One night we had dinner on the place everybody gathers on Fridays, the Grand Turk Inn. Tasty food (like Grand Turk's local delicacy - conch, a little sea creature that lives in shells) and good live band entertainment which kept us dancing until late. Therefore we where kind of tired when Maria and I went morning diving the next dive. However, there were people who parted harder, the dive master who was suppose to take us out diving had had too many rum shots the other night, and yeah, he was in a very good mood when we left the restaurant, so he had to be replaced. Safety and diving aren't that equal in Carribean, I for instance got a broken depth control and had to glimpse at Maria's from time to time to have any idea of the depth. But apparently that's the way it is around here, we have experienced it on all the dive centers we've been but luckily the dive masters seem to know what they are doing and so far we haven't heard of any accidents. Feels good though being fully insured by, yeah, I think you all know by now, the insurance company Europeiska. We got two good dives among the beautiful corals but we both felt that they could have been even better if we had gone to bed little earlier the night before.


The little town, Cockburn, which also, despite its size, is the capital of Turks and Caicos, got a certain rustic charm; it is beautiful in its own way with a lot of interesting architecture. There's a national museum in town which we visited, we haven't been to museums since Europe so it was exciting!


What struck me the most on Grand Turk, were the happy friendly people. They are genuinely friendly and welcoming and before we left the island I hade made a lot of new friends and begun to understand the life of a small island like Grand Turk.
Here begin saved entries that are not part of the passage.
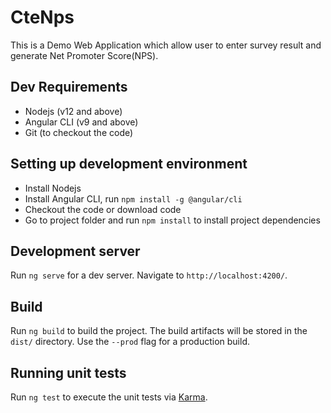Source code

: # CteNps
This is a Demo Web Application which allow user to enter survey result and generate Net Promoter Score(NPS).

## Dev Requirements
 - Nodejs (v12 and above)
 - Angular CLI (v9 and above)
 - Git (to checkout the code)
 
## Setting up development environment
- Install Nodejs
- Install Angular CLI, run `npm install -g @angular/cli`
- Checkout the code or download code
- Go to project folder and run `npm install` to install project dependencies

## Development server

Run `ng serve` for a dev server. Navigate to `http://localhost:4200/`.

## Build

Run `ng build` to build the project. The build artifacts will be stored in the `dist/` directory. Use the `--prod` flag for a production build.

## Running unit tests

Run `ng test` to execute the unit tests via [Karma](https://karma-runner.github.io).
We left Grand Turk yesterday in the sunset. The full moon later lightened the sky but then something happened that forced me put on my sea clothes which I haven't worn since the Atlantic crossing. When Catrine woke me up at 4 am the rain had started pouring down and refused to stop. As a result I ended up spending 2,5 hours in downpour and 1,5 hours in drizzle with bad visibility. I wont complain though, in Carribean fresh water is often in short supply so it was pretty nice to have a morning fresh water shower, or maybe I should correct myself, it was nice until the sea clothes stopped being waterproof and it was getting cold.


Now it has stopped raining and the sun is trying to come through, we have about 200 Miles left to Cuba, where we are estimating to arrive sometime on Good Friday. Over and Out/ First Mate (a First Mate who can use her computer again thanks to a very nice local named Tim on Grand Turk who helped her fix the broken computer cord. Thanks again Tim!)